Les Vaudois se retrouvent pris en tenaille entre le texte valaisan et la volonté de la Fédération suisse des vignerons de demander à la Confédération de codifier la notion de grand cru dès la «politique agricole 2011» (qui entrera en vigueur en 2007). Le Pays de Vaud a passé beaucoup de temps à cartographier ses terroirs variés et ses microclimats, en évacuant toute notion de hiérarchie. Aujourd’hui, la nécessité d’élaborer des vins haut de gamme en rassurant le consommateur ne fait plus de doute. Le canton va donc réactiver sa «commission grand cru», dont les derniers travaux datent de 1999. Nouveau président de la Communauté interprofessionnelle des vins vaudois, Gilles Cornut, directeur technique d’Uvavins et vice-président de l’Association des terroirs vaudois, s’y engage. Il pourra compter sur le nouveau président de l’Interprofession suisse du vin, Daniel Allamand, vigneron à Villeneuve (VD), qui doit succéder, ce mois-ci, au négociant sédunois Philippe Varone. Reste à savoir si ce sera pour faire avancer ou freiner ce délicat dossier…
Eclairage
Le modèle valaisan de Vétroz
L’adéquation entre l’emballage et le contenu, Vétroz la réalise depuis dix ans. On peut discuter des 80% des 175 hectares de la commune qui pourraient, théoriquement, produire des vins «grand cru». Sur 18 producteurs, les deux tiers ont adhéré au règlement local, pour l’un ou l’autre vin. La dégustation élimine 30% des vins, mais rarement tous ceux d’un encaveur, évitant une réaction de rejet. Car pour qu’un «grand cru» mérite la considération, il doit rester représentatif.

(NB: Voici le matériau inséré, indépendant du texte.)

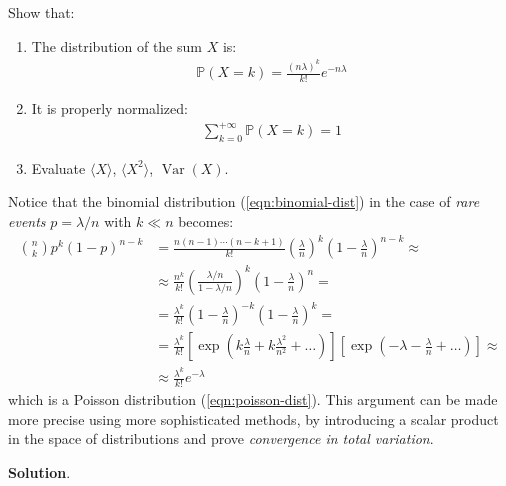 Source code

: \documentclass[../template.tex]{subfiles}
\begin{document}
\begin{exo}
\begin{enumerate}[label=\alph*.]
        Show that:
        \begin{enumerate}[label=\roman*.]
            \item The distribution of the sum $X$ is:
            \begin{align*}
                \mathbb{P}(X=k) = \frac{(n \lambda)^k}{k!} e^{-n \lambda} 
            \end{align*}
            \item It is properly normalized:
            \begin{align*}
                \sum_{k=0}^{+\infty} \mathbb{P}(X=k) = 1
            \end{align*}
            \item Evaluate $\langle X \rangle$, $\langle X^2 \rangle$, $\operatorname{Var}(X)$. 
        \end{enumerate}
    \end{enumerate}

    Notice that the binomial distribution (\ref{eqn:binomial-dist}) in the case of \textit{rare events} $p=\lambda/n$ with $k \ll n$ becomes:
    \begin{align*}
        {n\choose k} p^k(1-p)^{n-k} &= \frac{n(n-1)\cdots (n-k+1)}{k!} \left(\frac{\lambda}{n} \right)^k \left(1-\frac{\lambda}{n} \right)^{n-k} \approx\\
        &\approx \frac{n^k}{k!} \left(\frac{\lambda/n}{1 - \lambda/n} \right)^k \left(1-\frac{\lambda}{n} \right)^n =\\
        &= \frac{\lambda^k}{k!}\left(1-\frac{\lambda}{n} \right)^{-k} \left(1-\frac{\lambda}{n} \right)^k =\\
        &=\frac{\lambda^k}{k!}\left[\exp\left(k \frac{\lambda}{n}+k \frac{\lambda^2}{n^2} + \dots \right) \right] \left[\exp\left(-\lambda -\frac{\lambda}{n} + \dots \right)\right] \approx\\
        &\approx \frac{\lambda^k}{k!} e^{-\lambda} 
    \end{align*} 
    which is a Poisson distribution (\ref{eqn:poisson-dist}). This argument can be made more precise using more sophisticated methods, by introducing a scalar product in the space of distributions and prove \textit{convergence in total variation}.
    
    \medskip

    \textbf{Solution}. 
    

\end{exo}
\end{document}
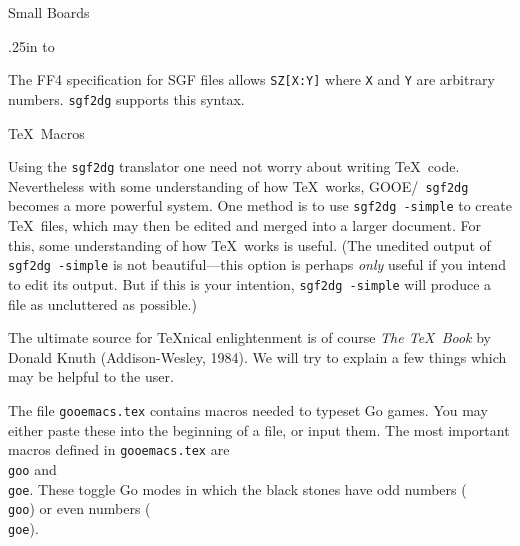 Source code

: \centerline{\titlefont Small Boards}
\vglue.25in
\hbox to\vskip 40pt

The FF4 specification for SGF files allows {\tt SZ[X:Y]} where {\tt X} and
{\tt Y} are arbitrary numbers.  {\tt sgf2dg} supports this syntax.

\vfil\eject
\centerline{\titlefont\TeX\ Macros}

\bigbreak
Using the {\tt sgf2dg} translator one need not worry about writing \TeX\
code. Nevertheless with some understanding of how \TeX\ works, GOOE/{\tt
sgf2dg} becomes a more powerful system. One method is to use {\tt sgf2dg
-simple} to create \TeX\ files, which may then be edited and merged into a
larger document. For this, some understanding of how \TeX\ works is useful.
(The unedited output of {\tt sgf2dg -simple} is not beautiful---this 
option is perhaps {\it only} useful if you intend to edit its output.
But if this is your intention, {\tt sgf2dg -simple} will produce a file
as uncluttered as possible.)

The ultimate source for \TeX nical enlightenment is of course
{\it The \TeX\ Book} by Donald Knuth (Addison-Wesley, 1984). We will try
to explain a few things which may be helpful to the user.

The file {\tt gooemacs.tex} contains macros needed to typeset Go games. You
may either paste these into the beginning of a file, or input them. 
The most important macros defined in {\tt gooemacs.tex} are {\tt \\goo} and
{\tt\\goe}. These toggle Go modes in which the black stones have odd numbers
({\tt \\goo}) or even numbers ({\tt \\goe}).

En dix ans, le nombre de bouteilles «grand cru» de Vétroz a quadruplé, passant de 55'000 à 220'000 flacons. L’amigne, originaire du lieu, bénéficie de cette image, mais aussi le fendant et la dôle. Les producteurs, en achetant la bouteille caractéristique, contribuent pour 0,20 fr. à un fonds de promotion, et financent le contrôle régulier des vignes. Les autres grands crus valaisans (Salquenen, Fully, Saint-Léonard et Conthey) ont moins bien réussi, en attendant que Sion et Chamoson, les deux plus vastes communes viticoles du Vieux-Pays, se mettent au «grand cru» sélectif.